Wednesday, August 12, 2009

Alternative Economics

It's been a while since I posted, what can I say, too busy doing shit to write blog posts. But my pal Jeff sent me this super interesting article that I can't wait to share with others.

It's an interview with Douglas Rushkoff and Kurt Anderson about their new books and the economy. Rushkoff's comments intrigue me greatly, when he describes the current economy as primarily value-extraction rather than value-creation and compares it to the end of feudalism where similar value-extraction gave "failing monarchs (the dying aristocracy) a way to make money by owning money." Such comparisons provide compelling evidence that we nearing the end of the capitalist age.

Rushkoff also says that the basic market-driven political economy "can be slowly improved as we introduce alternative methods of investment and transactions" I can't wait to read more about his ideas of alternatives and to see if extends this thinking to alternative methods of production, because that's precisely what i've been experimenting with for the last 7 years.

His prescription is not "upend[ing] the market economy. Just lots of activity outside of it." Marx and Lenin's adage that the powerful will not give up power without a fight might prove that "lot's of activity outside" the system will not be possible without at least some serious upending of the system.

In this section Rushkoff also describes how government practices effectively shut down small businesses (not to mention radical alternatives).

You are right that the (rather unconsciously perpetrated) corporate-government alliance usually can't shut down things completely. But then I remember examples like the toy outsourcing scandal, where American toy corps distributed toys from China painted with lead. New regulations were developed by industry and government "working together," which now require toy manufacturers to test any toy being sold to an American child.
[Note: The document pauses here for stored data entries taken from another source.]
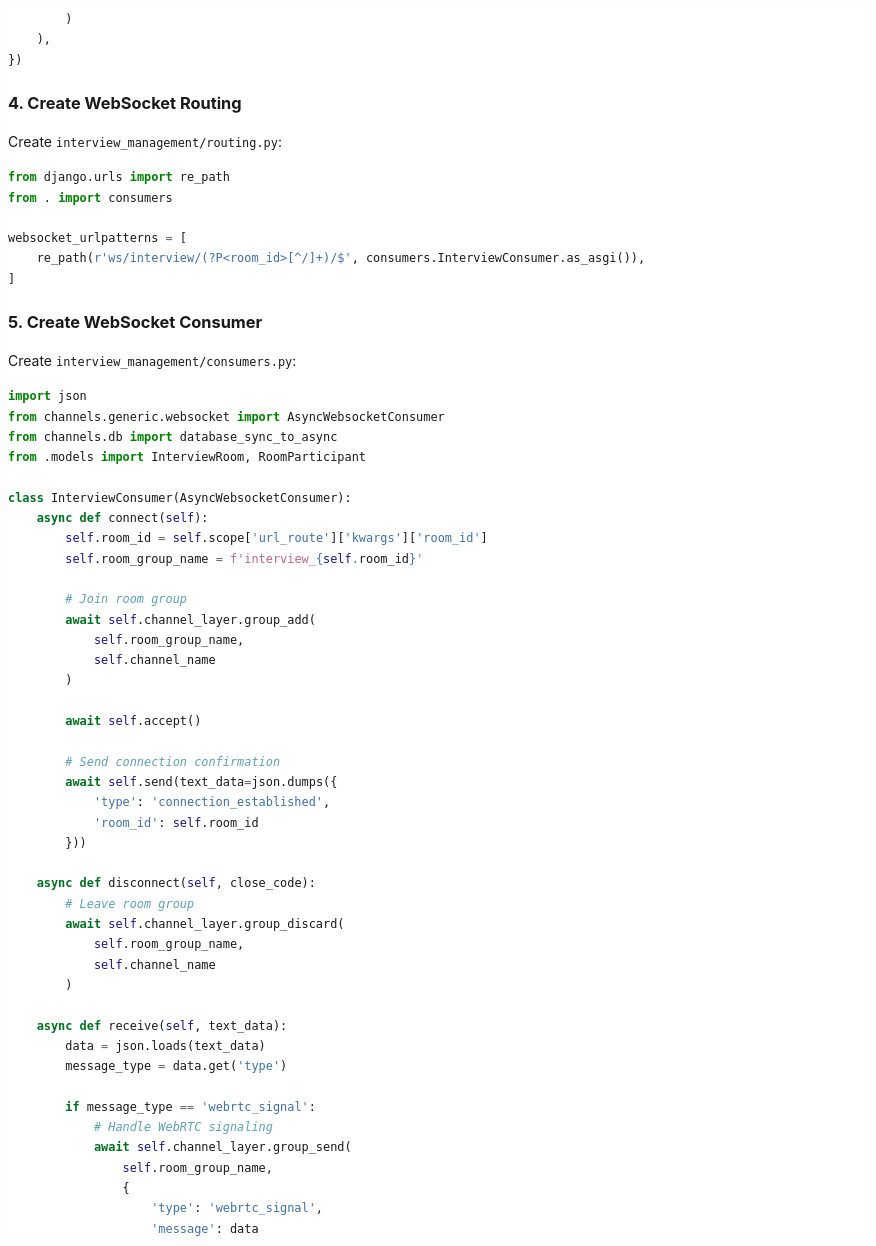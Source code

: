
 ```python
        )
    ),
})
```

### **4. Create WebSocket Routing**

Create `interview_management/routing.py`:

```python
from django.urls import re_path
from . import consumers

websocket_urlpatterns = [
    re_path(r'ws/interview/(?P<room_id>[^/]+)/$', consumers.InterviewConsumer.as_asgi()),
]
```

### **5. Create WebSocket Consumer**

Create `interview_management/consumers.py`:

```python
import json
from channels.generic.websocket import AsyncWebsocketConsumer
from channels.db import database_sync_to_async
from .models import InterviewRoom, RoomParticipant

class InterviewConsumer(AsyncWebsocketConsumer):
    async def connect(self):
        self.room_id = self.scope['url_route']['kwargs']['room_id']
        self.room_group_name = f'interview_{self.room_id}'
        
        # Join room group
        await self.channel_layer.group_add(
            self.room_group_name,
            self.channel_name
        )
        
        await self.accept()
        
        # Send connection confirmation
        await self.send(text_data=json.dumps({
            'type': 'connection_established',
            'room_id': self.room_id
        }))

    async def disconnect(self, close_code):
        # Leave room group
        await self.channel_layer.group_discard(
            self.room_group_name,
            self.channel_name
        )

    async def receive(self, text_data):
        data = json.loads(text_data)
        message_type = data.get('type')
        
        if message_type == 'webrtc_signal':
            # Handle WebRTC signaling
            await self.channel_layer.group_send(
                self.room_group_name,
                {
                    'type': 'webrtc_signal',
                    'message': data
```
The tests cost upwards of $50,000, and require a hundred or so units of the toy to be destroyed in the process. Because the regulation applies to all toys, it effectively puts small companies out of business. If the regulation isn't repealed by February, that's it. The mega-corporate practice leads to problems that in turn lead to regulations that favor mega-corporate practices.


He uses the phrase "rather unconsciously perpetrated" but when I think of all the examples like this (polyface farm's open air abbatoir, backyard gardens, etc etc) i find it hard to beleive that big business, their lobbiests, and the senators in their pockets remain "unconsious" of this advantage.

This sort of government protection of capitalism from alternative systems is the modern equivalent of the divine right of kings, which is what necessitated the capitalist revolutionary wars. Defending against such practices is where political action becomes a reasonable justified tactic. Political action (whether legitimate, extra-parliamentary, or violently revolutionary) as means to change the mode of production (see USSR, etc) is a doomed prospect. Political action to defend an alternative mode of production that is already being lived or attempted is another matter altogether.